- _What the task requires_
Your answer should be every line with the word "written", copied from the data below.

- _Data in this exercise_
'''

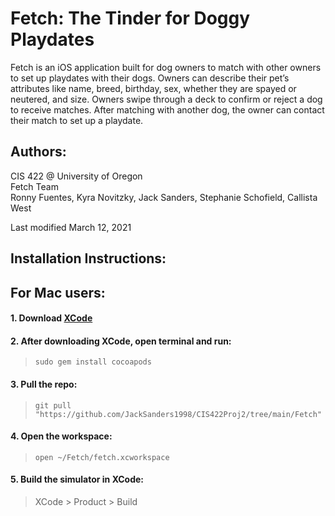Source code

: # Fetch: The Tinder for Doggy Playdates

Fetch is an iOS application built for dog owners to match with other owners to set up playdates with their dogs. Owners can describe their pet’s attributes like name, breed, birthday, sex, whether they are spayed or neutered, and size. Owners swipe through a deck to confirm or reject a dog to receive matches. After matching with another dog, the owner can contact their match to set up a playdate.
## Authors:

CIS 422 @ University of Oregon  
Fetch Team  
Ronny Fuentes, Kyra Novitzky, Jack Sanders, Stephanie Schofield, Callista West  

Last modified March 12, 2021

## Installation Instructions:

## For Mac users:

#### 1. Download [XCode](https://developer.apple.com/xcode/)  
#### 2. After downloading XCode, open terminal and run: 
> `sudo gem install cocoapods`  
#### 3. Pull the repo: 
> `git pull "https://github.com/JackSanders1998/CIS422Proj2/tree/main/Fetch"`    
#### 4. Open the workspace: 
> `open ~/Fetch/fetch.xcworkspace`  
#### 5. Build the simulator in XCode:  
> XCode > Product > Build
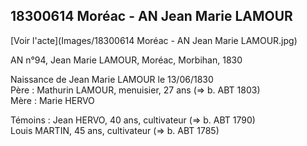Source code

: ## 18300614 Moréac - AN Jean Marie LAMOUR

[Voir l'acte](Images/18300614 Moréac - AN Jean Marie LAMOUR.jpg)

AN n°94, Jean Marie LAMOUR, Moréac, Morbihan, 1830

Naissance de Jean Marie LAMOUR le 13/06/1830  
Père : Mathurin LAMOUR, menuisier, 27 ans (=> b. ABT 1803)  
Mère : Marie HERVO

Témoins :
Jean HERVO, 40 ans, cultivateur (=> b. ABT 1790)  
Louis MARTIN, 45 ans, cultivateur (=> b. ABT 1785)

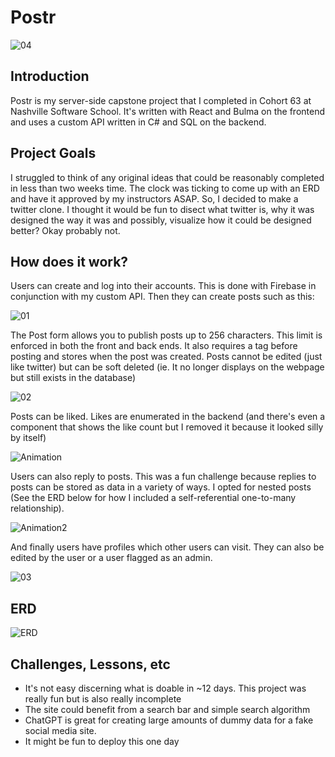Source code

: # Postr

![04](https://github.com/cullenruscin/postr/assets/120587966/339c1e16-955a-4a0c-a405-4b95af31db65)

## Introduction
Postr is my server-side capstone project that I completed in Cohort 63 at Nashville Software School. It's written
with React and Bulma on the frontend and uses a custom API written in C# and SQL on the backend.

## Project Goals
I struggled to think of any original ideas that could be reasonably completed in less than two weeks time. 
The clock was ticking to come up with an ERD and have it approved by my instructors ASAP. So, I decided to
make a twitter clone. I thought it would be fun to disect what twitter is, why it was designed the way it was
and possibly, visualize how it could be designed better? Okay probably not.

## How does it work?
Users can create and log into their accounts. This is done with Firebase in conjunction with my custom API. Then they can create posts such as this:

![01](https://github.com/cullenruscin/postr/assets/120587966/7b44e868-b0ff-4b89-b9fd-4386e50a21f8)

The Post form allows you to publish posts up to 256 characters. This limit is enforced in both the front and back ends. It also requires a tag before posting and stores when the post was created.
Posts cannot be edited (just like twitter) but can be soft deleted (ie. It no longer displays on the webpage but still exists in the database)

![02](https://github.com/cullenruscin/postr/assets/120587966/4f71824e-ff6d-4695-b5f0-1f5112462a07)

Posts can be liked. Likes are enumerated in the backend (and there's even a component that shows the like count but I removed it because it looked silly by itself)

![Animation](https://github.com/cullenruscin/postr/assets/120587966/106e1c5f-5f9f-4269-97a0-686f130affb1)

Users can also reply to posts. This was a fun challenge because replies to posts can be stored as data in a variety of ways. I opted for nested posts (See the ERD below for how I included a self-referential one-to-many relationship).

![Animation2](https://github.com/cullenruscin/postr/assets/120587966/e33e5ee6-e56d-4344-b927-7b815526a89a)

And finally users have profiles which other users can visit. They can also be edited by the user or a user flagged as an admin.

![03](https://github.com/cullenruscin/postr/assets/120587966/a6c6d7dc-6a93-4a6d-b6aa-b0c156a67f7c)

## ERD

![ERD](https://github.com/cullenruscin/postr/assets/120587966/ded29774-1816-4776-842c-e0cc6f7070c3)

## Challenges, Lessons, etc

- It's not easy discerning what is doable in ~12 days. This project was really fun but is also really incomplete
- The site could benefit from a search bar and simple search algorithm
- ChatGPT is great for creating large amounts of dummy data for a fake social media site.
- It might be fun to deploy this one day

'''

- _Solution to this task_
Postr is my server-side capstone project that I completed in Cohort 63 at Nashville Software School. It's written
with React and Bulma on the frontend and uses a custom API written in C# and SQL on the backend.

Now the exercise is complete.